-- Opening Marker --

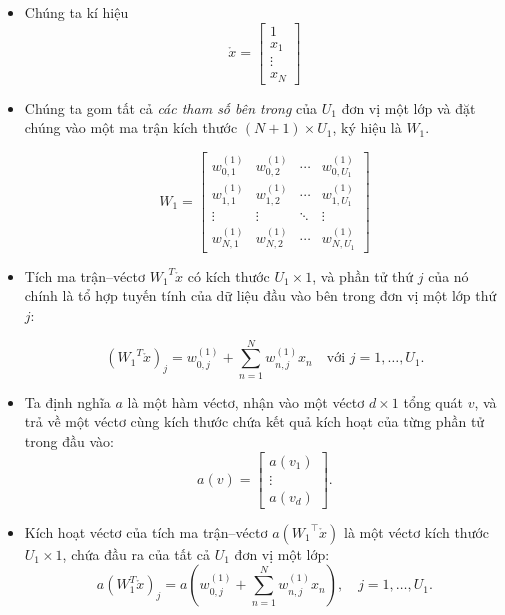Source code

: \documentclass{book}
\begin{document}
    \begin{itemize}
        \item Chúng ta kí hiệu
        \[
        \mathring{x} =
        \begin{bmatrix}
        1 \\
        x_1 \\
        \vdots \\
        x_N
        \end{bmatrix}
        \]
        \item Chúng ta gom tất cả \textit{các tham số bên trong} của \( U_1 \) đơn vị một lớp và đặt chúng vào một ma trận kích thước \( (N+1) \times U_1 \), ký hiệu là \( W_1 \).

        \[
        W_1 = 
        \begin{bmatrix}
        w^{(1)}_{0,1} & w^{(1)}_{0,2} & \cdots & w^{(1)}_{0,U_1} \\
        w^{(1)}_{1,1} & w^{(1)}_{1,2} & \cdots & w^{(1)}_{1,U_1} \\
        \vdots        & \vdots        & \ddots & \vdots           \\
        w^{(1)}_{N,1} & w^{(1)}_{N,2} & \cdots & w^{(1)}_{N,U_1}
        \end{bmatrix}
        \]
        \item Tích ma trận–véctơ \( {W_1}^T \mathring{x} \) có kích thước \( U_1 \times 1 \), và phần tử thứ \( j \) của nó chính là tổ hợp tuyến tính của dữ liệu đầu vào bên trong đơn vị một lớp thứ \( j \):

        \[
        \left({W_1}^T \mathring{x}\right)_j = w^{(1)}_{0,j} + \sum_{n=1}^{N} w^{(1)}_{n,j} x_n \quad \text{với } j = 1, \dots, U_1.
        \]
        \item Ta định nghĩa \( a \) là một hàm véctơ, nhận vào một véctơ \( d \times 1 \) tổng quát \( v \), và trả về một véctơ cùng kích thước chứa kết quả kích hoạt của từng phần tử trong đầu vào:
        \[
        a(v) =
        \begin{bmatrix}
        a(v_1) \\
        \vdots \\
        a(v_d)
        \end{bmatrix}.
        \]
        
        \item Kích hoạt véctơ của tích ma trận–véctơ \( a\left({W_1}^\top \mathring{x}\right) \) là một véctơ kích thước \( U_1 \times 1 \), chứa đầu ra của tất cả \( U_1 \) đơn vị một lớp:
        \[
        a\left(W_{1}^{T} \mathring{x}\right)_j = a\left(w^{(1)}_{0,j} + \sum_{n=1}^N w^{(1)}_{n,j} x_n\right), \quad j = 1, \dots, U_1.
        \]
        

\end{itemize}
\end{document}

-- Closing Marker --

◆ Task objective ◆
Set down the whole listing word for word, omitting the pictures.

◆ Written answer ◆
Source code

: \documentclass{book}
\begin{document}
    \begin{itemize}
        \item Chúng ta kí hiệu
        \[
        \mathring{x} =
        \begin{bmatrix}
        1 \\
        x_1 \\
        \vdots \\
        x_N
        \end{bmatrix}
        \]
        \item Chúng ta gom tất cả \textit{các tham số bên trong} của \( U_1 \) đơn vị một lớp và đặt chúng vào một ma trận kích thước \( (N+1) \times U_1 \), ký hiệu là \( W_1 \).

        \[
        W_1 = 
        \begin{bmatrix}
        w^{(1)}_{0,1} & w^{(1)}_{0,2} & \cdots & w^{(1)}_{0,U_1} \\
        w^{(1)}_{1,1} & w^{(1)}_{1,2} & \cdots & w^{(1)}_{1,U_1} \\
        \vdots        & \vdots        & \ddots & \vdots           \\
        w^{(1)}_{N,1} & w^{(1)}_{N,2} & \cdots & w^{(1)}_{N,U_1}
        \end{bmatrix}
        \]
        \item Tích ma trận–véctơ \( {W_1}^T \mathring{x} \) có kích thước \( U_1 \times 1 \), và phần tử thứ \( j \) của nó chính là tổ hợp tuyến tính của dữ liệu đầu vào bên trong đơn vị một lớp thứ \( j \):

        \[
        \left({W_1}^T \mathring{x}\right)_j = w^{(1)}_{0,j} + \sum_{n=1}^{N} w^{(1)}_{n,j} x_n \quad \text{với } j = 1, \dots, U_1.
        \]
        \item Ta định nghĩa \( a \) là một hàm véctơ, nhận vào một véctơ \( d \times 1 \) tổng quát \( v \), và trả về một véctơ cùng kích thước chứa kết quả kích hoạt của từng phần tử trong đầu vào:
        \[
        a(v) =
        \begin{bmatrix}
        a(v_1) \\
        \vdots \\
        a(v_d)
        \end{bmatrix}.
        \]
        
        \item Kích hoạt véctơ của tích ma trận–véctơ \( a\left({W_1}^\top \mathring{x}\right) \) là một véctơ kích thước \( U_1 \times 1 \), chứa đầu ra của tất cả \( U_1 \) đơn vị một lớp:
        \[
        a\left(W_{1}^{T} \mathring{x}\right)_j = a\left(w^{(1)}_{0,j} + \sum_{n=1}^N w^{(1)}_{n,j} x_n\right), \quad j = 1, \dots, U_1.
        \]
        

\end{itemize}
\end{document}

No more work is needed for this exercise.